Dataset excerpts:
Segment Open
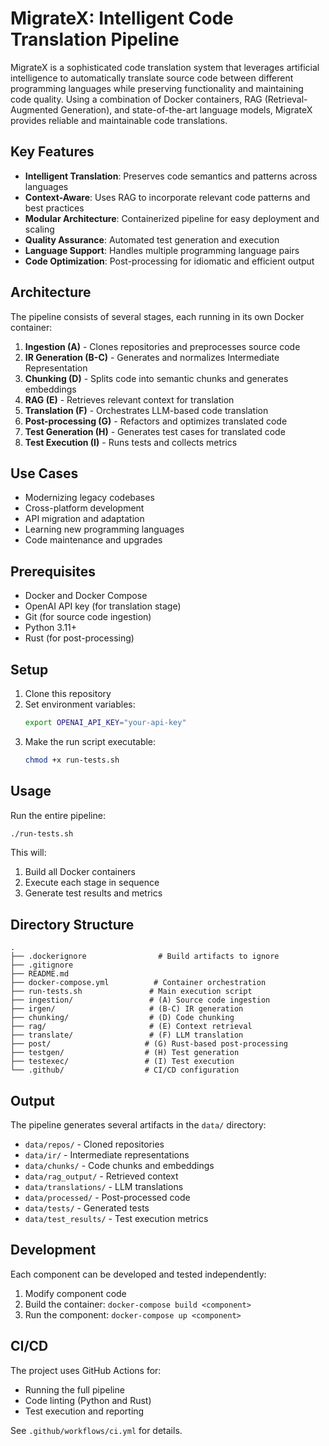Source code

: # MigrateX: Intelligent Code Translation Pipeline

MigrateX is a sophisticated code translation system that leverages artificial intelligence to automatically translate source code between different programming languages while preserving functionality and maintaining code quality. Using a combination of Docker containers, RAG (Retrieval-Augmented Generation), and state-of-the-art language models, MigrateX provides reliable and maintainable code translations.

## Key Features

- **Intelligent Translation**: Preserves code semantics and patterns across languages
- **Context-Aware**: Uses RAG to incorporate relevant code patterns and best practices
- **Modular Architecture**: Containerized pipeline for easy deployment and scaling
- **Quality Assurance**: Automated test generation and execution
- **Language Support**: Handles multiple programming language pairs
- **Code Optimization**: Post-processing for idiomatic and efficient output

## Architecture

The pipeline consists of several stages, each running in its own Docker container:

1. **Ingestion (A)** - Clones repositories and preprocesses source code
2. **IR Generation (B-C)** - Generates and normalizes Intermediate Representation
3. **Chunking (D)** - Splits code into semantic chunks and generates embeddings
4. **RAG (E)** - Retrieves relevant context for translation
5. **Translation (F)** - Orchestrates LLM-based code translation
6. **Post-processing (G)** - Refactors and optimizes translated code
7. **Test Generation (H)** - Generates test cases for translated code
8. **Test Execution (I)** - Runs tests and collects metrics

## Use Cases

- Modernizing legacy codebases
- Cross-platform development
- API migration and adaptation
- Learning new programming languages
- Code maintenance and upgrades

## Prerequisites

- Docker and Docker Compose
- OpenAI API key (for translation stage)
- Git (for source code ingestion)
- Python 3.11+
- Rust (for post-processing)

## Setup

1. Clone this repository
2. Set environment variables:
   ```bash
   export OPENAI_API_KEY="your-api-key"
   ```
3. Make the run script executable:
   ```bash
   chmod +x run-tests.sh
   ```

## Usage

Run the entire pipeline:

```bash
./run-tests.sh
```

This will:
1. Build all Docker containers
2. Execute each stage in sequence
3. Generate test results and metrics

## Directory Structure

```
.
├── .dockerignore                # Build artifacts to ignore
├── .gitignore                  
├── README.md                   
├── docker-compose.yml          # Container orchestration
├── run-tests.sh               # Main execution script
├── ingestion/                 # (A) Source code ingestion
├── irgen/                     # (B-C) IR generation
├── chunking/                  # (D) Code chunking
├── rag/                       # (E) Context retrieval
├── translate/                 # (F) LLM translation
├── post/                     # (G) Rust-based post-processing
├── testgen/                  # (H) Test generation
├── testexec/                 # (I) Test execution
└── .github/                  # CI/CD configuration
```

## Output

The pipeline generates several artifacts in the `data/` directory:
- `data/repos/` - Cloned repositories
- `data/ir/` - Intermediate representations
- `data/chunks/` - Code chunks and embeddings
- `data/rag_output/` - Retrieved context
- `data/translations/` - LLM translations
- `data/processed/` - Post-processed code
- `data/tests/` - Generated tests
- `data/test_results/` - Test execution metrics

## Development

Each component can be developed and tested independently:

1. Modify component code
2. Build the container: `docker-compose build <component>`
3. Run the component: `docker-compose up <component>`

## CI/CD

The project uses GitHub Actions for:
- Running the full pipeline
- Code linting (Python and Rust)
- Test execution and reporting

See `.github/workflows/ci.yml` for details.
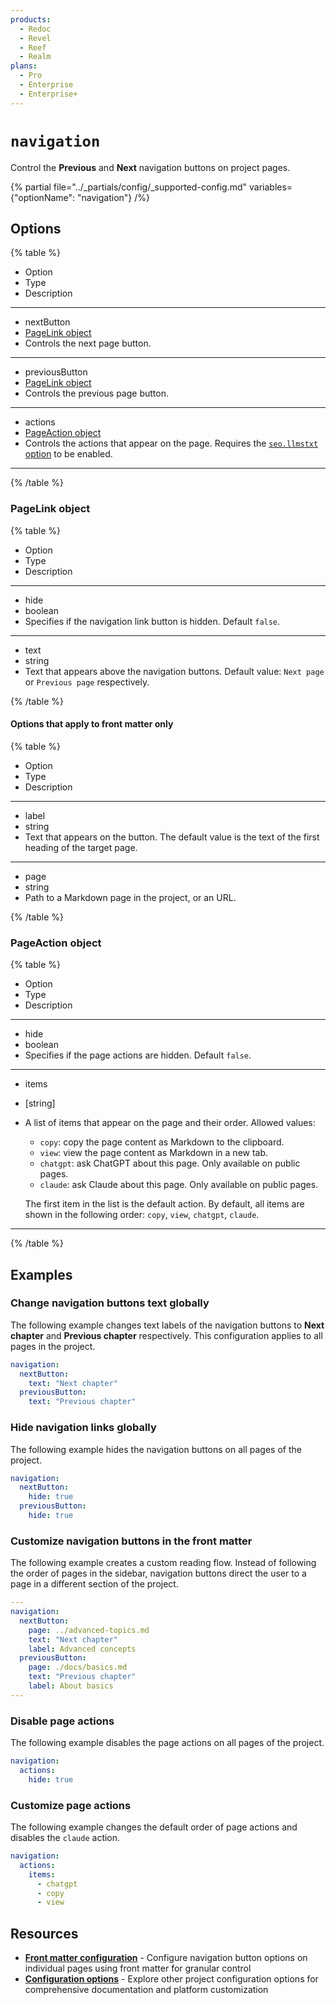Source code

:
 ```yaml
---
products:
  - Redoc
  - Revel
  - Reef
  - Realm
plans:
  - Pro
  - Enterprise
  - Enterprise+
---
```

# `navigation`

Control the **Previous** and **Next** navigation buttons on project pages.

{% partial file="../_partials/config/_supported-config.md" variables={"optionName": "navigation"} /%}

## Options

{% table %}

- Option
- Type
- Description

---

- nextButton
- [PageLink object](#pagelink-object)
- Controls the next page button.

---

- previousButton
- [PageLink object](#pagelink-object)
- Controls the previous page button.

---

- actions
- [PageAction object](#pageaction-object)
- Controls the actions that appear on the page.
  Requires the [`seo.llmstxt` option](./seo.md#llmstxt-object) to be enabled.

---

{% /table %}

### PageLink object

{% table %}

- Option
- Type
- Description

---

- hide
- boolean
- Specifies if the navigation link button is hidden. Default `false`.

---

- text
- string
- Text that appears above the navigation buttons. Default value: `Next page` or `Previous page` respectively.

{% /table %}

#### Options that apply to front matter only

{% table %}

- Option
- Type
- Description

---

- label
- string
- Text that appears on the button. The default value is the text of the first heading of the target page.

---

- page
- string
- Path to a Markdown page in the project, or an URL.

{% /table %}

### PageAction object

{% table %}

- Option
- Type
- Description

---

- hide
- boolean
- Specifies if the page actions are hidden. Default `false`.

---

- items
- [string]
- A list of items that appear on the page and their order.
  Allowed values:
  - `copy`: copy the page content as Markdown to the clipboard.
  - `view`: view the page content as Markdown in a new tab.
  - `chatgpt`: ask ChatGPT about this page. Only available on public pages.
  - `claude`: ask Claude about this page. Only available on public pages.

  The first item in the list is the default action.
  By default, all items are shown in the following order: `copy`, `view`, `chatgpt`, `claude`.

---

{% /table %}

## Examples

### Change navigation buttons text globally

The following example changes text labels of the navigation buttons to **Next chapter** and **Previous chapter** respectively.
This configuration applies to all pages in the project.

```yaml {% title="redocly.yaml" %}
navigation:
  nextButton:
    text: "Next chapter"
  previousButton:
    text: "Previous chapter"
```

### Hide navigation links globally

The following example hides the navigation buttons on all pages of the project.

```yaml {% title="redocly.yaml" %}
navigation:
  nextButton:
    hide: true
  previousButton:
    hide: true
```

### Customize navigation buttons in the front matter

The following example creates a custom reading flow.
Instead of following the order of pages in the sidebar, navigation buttons direct the user to a page in a different section of the project.

```yaml
---
navigation:
  nextButton:
    page: ../advanced-topics.md
    text: "Next chapter"
    label: Advanced concepts
  previousButton:
    page: ./docs/basics.md
    text: "Previous chapter"
    label: About basics
---
```


### Disable page actions

The following example disables the page actions on all pages of the project.

```yaml
navigation:
  actions:
    hide: true
```

### Customize page actions

The following example changes the default order of page actions and disables the `claude` action.

```yaml
navigation:
  actions:
    items:
      - chatgpt
      - copy
      - view
```

## Resources

- **[Front matter configuration](./front-matter-config.md)** - Configure navigation button options on individual pages using front matter for granular control
- **[Configuration options](./index.md)** - Explore other project configuration options for comprehensive documentation and platform customization
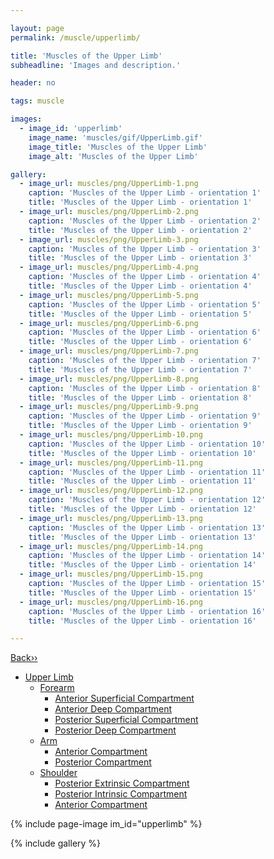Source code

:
```yaml
---

layout: page
permalink: /muscle/upperlimb/

title: 'Muscles of the Upper Limb'
subheadline: 'Images and description.'

header: no

tags: muscle

images:
  - image_id: 'upperlimb'
    image_name: 'muscles/gif/UpperLimb.gif'
    image_title: 'Muscles of the Upper Limb'
    image_alt: 'Muscles of the Upper Limb' 

gallery:
  - image_url: muscles/png/UpperLimb-1.png
    caption: 'Muscles of the Upper Limb - orientation 1'
    title: 'Muscles of the Upper Limb - orientation 1'
  - image_url: muscles/png/UpperLimb-2.png
    caption: 'Muscles of the Upper Limb - orientation 2'
    title: 'Muscles of the Upper Limb - orientation 2'
  - image_url: muscles/png/UpperLimb-3.png
    caption: 'Muscles of the Upper Limb - orientation 3'
    title: 'Muscles of the Upper Limb - orientation 3'
  - image_url: muscles/png/UpperLimb-4.png
    caption: 'Muscles of the Upper Limb - orientation 4'
    title: 'Muscles of the Upper Limb - orientation 4'
  - image_url: muscles/png/UpperLimb-5.png
    caption: 'Muscles of the Upper Limb - orientation 5'
    title: 'Muscles of the Upper Limb - orientation 5'
  - image_url: muscles/png/UpperLimb-6.png
    caption: 'Muscles of the Upper Limb - orientation 6'
    title: 'Muscles of the Upper Limb - orientation 6'
  - image_url: muscles/png/UpperLimb-7.png
    caption: 'Muscles of the Upper Limb - orientation 7'
    title: 'Muscles of the Upper Limb - orientation 7'
  - image_url: muscles/png/UpperLimb-8.png
    caption: 'Muscles of the Upper Limb - orientation 8'
    title: 'Muscles of the Upper Limb - orientation 8'
  - image_url: muscles/png/UpperLimb-9.png
    caption: 'Muscles of the Upper Limb - orientation 9'
    title: 'Muscles of the Upper Limb - orientation 9'
  - image_url: muscles/png/UpperLimb-10.png
    caption: 'Muscles of the Upper Limb - orientation 10'
    title: 'Muscles of the Upper Limb - orientation 10'
  - image_url: muscles/png/UpperLimb-11.png
    caption: 'Muscles of the Upper Limb - orientation 11'
    title: 'Muscles of the Upper Limb - orientation 11'
  - image_url: muscles/png/UpperLimb-12.png
    caption: 'Muscles of the Upper Limb - orientation 12'
    title: 'Muscles of the Upper Limb - orientation 12'
  - image_url: muscles/png/UpperLimb-13.png
    caption: 'Muscles of the Upper Limb - orientation 13'
    title: 'Muscles of the Upper Limb - orientation 13'
  - image_url: muscles/png/UpperLimb-14.png
    caption: 'Muscles of the Upper Limb - orientation 14'
    title: 'Muscles of the Upper Limb - orientation 14'
  - image_url: muscles/png/UpperLimb-15.png
    caption: 'Muscles of the Upper Limb - orientation 15'
    title: 'Muscles of the Upper Limb - orientation 15'
  - image_url: muscles/png/UpperLimb-16.png
    caption: 'Muscles of the Upper Limb - orientation 16'
    title: 'Muscles of the Upper Limb - orientation 16'

---
```


[Back››](/muscle/)

- [Upper Limb](/muscle/)
  - [Forearm](/muscle/forearm/)
    - [Anterior Superficial Compartment](/muscle/forearm/anteriorsuperficial/)
    - [Anterior Deep Compartment](/muscle/forearm/anteriordeep/)
    - [Posterior Superficial Compartment](/muscle/forearm/posteriorsuperficial/)
    - [Posterior Deep Compartment](/muscle/forearm/posteriordeep/)
  - [Arm](/muscle/arm/)
    - [Anterior Compartment](/muscle/arm/anterior/)
    - [Posterior Compartment](/muscle/arm/posterior/)
  - [Shoulder](/muscle/shoulder/)
    - [Posterior Extrinsic Compartment](/muscle/shoulder/posteriorextrinsic/)
    - [Posterior Intrinsic Compartment](/muscle/shoulder/posteriorintrinsic/)
    - [Anterior Compartment](/muscle/shoulder/anterior/)

{% include page-image im_id="upperlimb" %}

{% include gallery %}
Segment Closed
## How to complete this task:
The word "chunks" appears in some lines of the data. Copy every one of those lines.

## Exercise answer:
3. **Chunking (D)** - Splits code into semantic chunks and generates embeddings
- `data/chunks/` - Code chunks and embeddings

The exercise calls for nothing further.